# [The task]
Line by line, copy the entries exactly, excluding the pictures.

# [Working data]

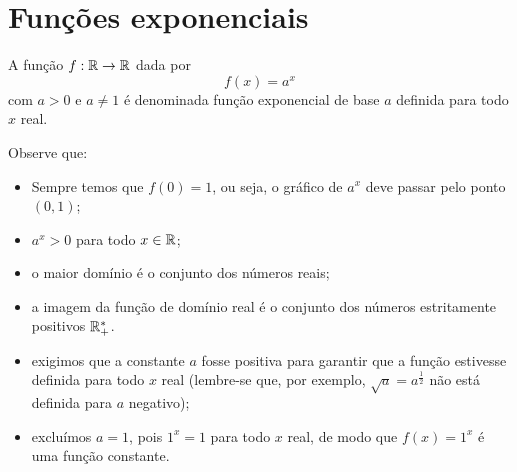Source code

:  \chapter{Funções exponenciais}

\begin{obs}
 A função $f: \mathbb{R} \rightarrow \mathbb{R}$ dada por
\begin{equation*}
f(x) = a^x
\end{equation*}
 com $a>0$ e $a \neq 1$ é denominada função exponencial de base $a$ definida para todo $x$ real.
\end{obs}

 Observe que:
 \begin{itemize}
 \item Sempre temos que $f(0)=1$, ou seja, o gráfico de $a^x$ deve passar pelo ponto $(0,1)$;
 \item $a^x > 0$ para todo $x\in\mathbb{R}$;
 \item o maior domínio é o conjunto dos números reais;
 \item a imagem da função de domínio real é o conjunto dos números estritamente positivos $\mathbb{R}_{+}^*$.
  \item exigimos que a constante $a$ fosse positiva para garantir que a função estivesse definida para todo $x$ real (lembre-se que, por exemplo, $\sqrt{a}= a^{\frac{1}{2}}$ não está definida para $a$ negativo);
  \item excluímos $a=1$, pois $1^x=1$ para todo $x$ real, de modo que $f(x)= 1^x$ é uma função constante.
 \end{itemize}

# [Solution]
Source code

:  \chapter{Funções exponenciais}

\begin{obs}
 A função $f: \mathbb{R} \rightarrow \mathbb{R}$ dada por
\begin{equation*}
f(x) = a^x
\end{equation*}
 com $a>0$ e $a \neq 1$ é denominada função exponencial de base $a$ definida para todo $x$ real.
\end{obs}

 Observe que:
 \begin{itemize}
 \item Sempre temos que $f(0)=1$, ou seja, o gráfico de $a^x$ deve passar pelo ponto $(0,1)$;
 \item $a^x > 0$ para todo $x\in\mathbb{R}$;
 \item o maior domínio é o conjunto dos números reais;
 \item a imagem da função de domínio real é o conjunto dos números estritamente positivos $\mathbb{R}_{+}^*$.
  \item exigimos que a constante $a$ fosse positiva para garantir que a função estivesse definida para todo $x$ real (lembre-se que, por exemplo, $\sqrt{a}= a^{\frac{1}{2}}$ não está definida para $a$ negativo);
  \item excluímos $a=1$, pois $1^x=1$ para todo $x$ real, de modo que $f(x)= 1^x$ é uma função constante.
 \end{itemize}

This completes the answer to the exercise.